My writing process started as a means to share my thoughts and journey of faith. I never thought about becoming a published author. My most rewarding experience is finishing a project, publishing the book, and obtaining positive insights from readers. When I receive a good review or comment on my author page or Facebook pages it is a rewarding experience, but I am also ready for critics as a positive experience to grow in my writing style.

I found while finishing up my Bachelor's Degree I decided to take a creative writing class to improve my writing skills. It turned out to be a negative experience. The professor was not open to my writing style. It was too childish for a college class to have a student writing children's stories. It was hard to achieve a good grade in the class, and her comments about my poems, or stories were always rude, but when I shared my pain with my writer’s group, they all had experienced the same situation with their professors. I took it in a nice way after that and went forward.

In my publishing journey I have enjoyed reading my children's books to students during reading sessions, reading festivals, or when I was invited as a guest speaker to public schools for young author events. When I look at the faces of those children, I remember the reason I wrote the stories to begin with and the importance of bringing back moral values to young children in this complicated world. I enjoy their honest critiques and beautiful compliments.

Once, I was presenting my memoir and heard the comment “I am sick of memoirs.” I was surprised, it was an honest comment, at the same time, it was an unexpected impact on my writing effort. Rejection is one negative experience in my publishing journey that I try to turn around as a good outcome.

Perseverance and practice is the advice I give to anyone wishing to write. It is necessary to have patience in this writing world of competition, but practice makes it perfect. It is important to keep writing to polish writing skills and style. It is also important to explore new genres to expand in knowledge.

It’s difficult to mention just one author in particular who I love to read since there all kind of genres in both English and Spanish, but I would say Karen Kingsbury is my favorite author. She knows how to lead readers to enjoy her stories and adds in the character’s thoughts which make you cry and laugh at the same time. She knows how to manage her writing skills with style.”


Mrs. Mejia's main focus is on inspirational stories and supernatural events she has experienced. She writes them to inspire teenagers and adults to live an enlighten life. Her bilingual children's books she hopes to reach not only the Hispanic community, but also to use English as a universal language to reach other ethnicities, bringing her series, Lesson for Living as a moral for everyday life.

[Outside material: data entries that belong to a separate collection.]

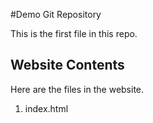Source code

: #Demo Git Repository

This is the first file in this repo.

## Website Contents

Here are the files in the website.

1. index.html
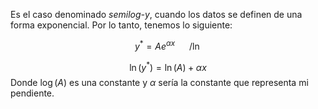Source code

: 
Es el caso denominado *semilog-y*, cuando los datos se definen de una forma exponencial. Por lo tanto, tenemos lo siguiente: 

$$ y^* = A e^{\alpha x}\enspace\enspace\enspace /\ln$$

$$ \ln(y^*) = \ln(A) + \alpha x $$ 
Donde $\log(A)$ es una constante y $\alpha$ sería la constante que representa mi pendiente. 
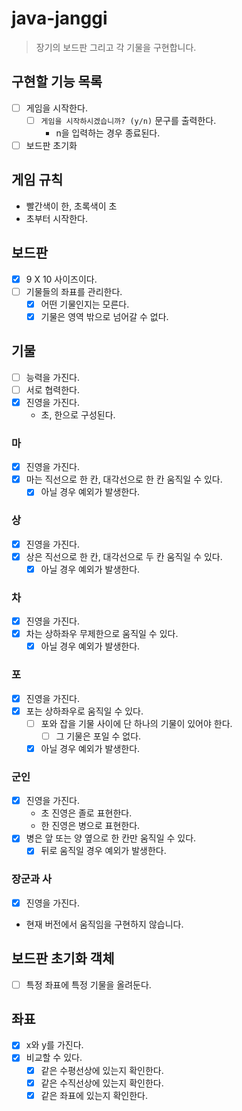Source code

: # java-janggi

> 장기의 보드판 그리고 각 기물을 구현합니다.

## 구현할 기능 목록

- [ ] 게임을 시작한다.
  - [ ] `게임을 시작하시겠습니까? (y/n)` 문구를 출력한다.
    - n을 입력하는 경우 종료된다.
- [ ] 보드판 초기화

## 게임 규칙

- 빨간색이 한, 초록색이 초
- 초부터 시작한다.

## 보드판

- [x] 9 X 10 사이즈이다.
- [ ] 기물들의 좌표를 관리한다.
  - [x] 어떤 기물인지는 모른다.
  - [x] 기물은 영역 밖으로 넘어갈 수 없다.

## 기물

- [ ] 능력을 가진다.
- [ ] 서로 협력한다.
- [x] 진영을 가진다.
  - 초, 한으로 구성된다.

### 마

- [x] 진영을 가진다.
- [x] 마는 직선으로 한 칸, 대각선으로 한 칸 움직일 수 있다.
  - [x] 아닐 경우 예외가 발생한다.

### 상

- [x] 진영을 가진다.
- [x] 상은 직선으로 한 칸, 대각선으로 두 칸 움직일 수 있다.
  - [x] 아닐 경우 예외가 발생한다.

### 차

- [x] 진영을 가진다.
- [x] 차는 상하좌우 무제한으로 움직일 수 있다. 
  - [x] 아닐 경우 예외가 발생한다.

### 포

- [x] 진영을 가진다.
- [x] 포는 상하좌우로 움직일 수 있다.
  - [ ] 포와 잡을 기물 사이에 단 하나의 기물이 있어야 한다.
    - [ ] 그 기물은 포일 수 없다.
  - [x] 아닐 경우 예외가 발생한다.

### 군인

- [x] 진영을 가진다.
  - 초 진영은 졸로 표현한다.
  - 한 진영은 병으로 표현한다.
- [x] 병은 앞 또는 양 옆으로 한 칸만 움직일 수 있다.
  - [x] 뒤로 움직일 경우 예외가 발생한다.

### 장군과 사

- [x] 진영을 가진다.
- 현재 버전에서 움직임을 구현하지 않습니다.

## 보드판 초기화 객체

- [ ] 특정 좌표에 특정 기물을 올려둔다.

## 좌표

- [x] x와 y를 가진다.
- [x] 비교할 수 있다.
  - [x] 같은 수평선상에 있는지 확인한다.
  - [x] 같은 수직선상에 있는지 확인한다.
  - [x] 같은 좌표에 있는지 확인한다.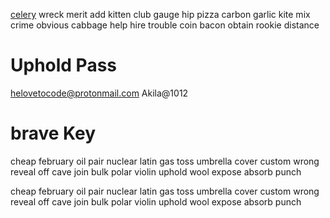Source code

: [celery](celery) wreck merit add kitten club gauge hip pizza carbon garlic kite mix crime obvious cabbage help hire trouble coin bacon obtain rookie distance

# Uphold Pass
helovetocode@protonmail.com
Akila@1012


# brave Key

cheap february oil pair nuclear latin gas toss umbrella cover custom wrong reveal off cave join bulk polar violin uphold wool expose absorb punch

cheap february oil pair nuclear latin gas toss umbrella cover custom wrong reveal off cave join bulk polar violin uphold wool expose absorb punch
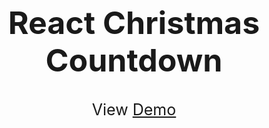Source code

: <h1 align="center" style="font-size: 50px">
    React Christmas Countdown
</h1>
<p align="center" style="font-size: 25px">View <a href="https://xmas.sanjaysunil.net/">Demo</a>
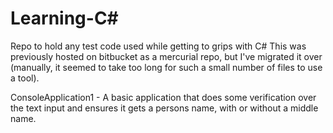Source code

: Learning-C#
===========

Repo to hold any test code used while getting to grips with C#
This was previously hosted on bitbucket as a mercurial repo, but I've migrated it over (manually, it seemed to take too long for such a small number of files to use a tool).

ConsoleApplication1 - A basic application that does some verification over the text input and ensures it gets a persons name, with or without a middle name.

The Lessons for Living collection include her publications titled, Vanilla and Chocolate/Vainilla y Chocolate (2012) and Grandma's Treasure/El Tesoro de la Abuela (2014). Her first poetry book has recently been released titled, Poems, Thoughts and More (2015) by WRB Publishing.

Mrs. Mejia has translated from English into Spanish Temporary Permanence by Yashi Nozawa, The Legend of the Colombian Mermaid by Janet Balletta, and Hazel Eyes as Ojos Avellaneda.


For her active participation and service to the community, Mrs. Mejia is the recipient of the "Crystal Apple Award 2006."

She has published her memoir "Hazel Eyes" in 2010 and won the FAU Treasure Coast Poetry Contest Spring 2010.

And most recently for her two books, Vanilla and Chocolate/Vainilla y Chocolate (2012) and Grandma's Treasure/El Tesoro de la Abuela (2014) were awarded the Readers' Favorite Five Stars award 2015.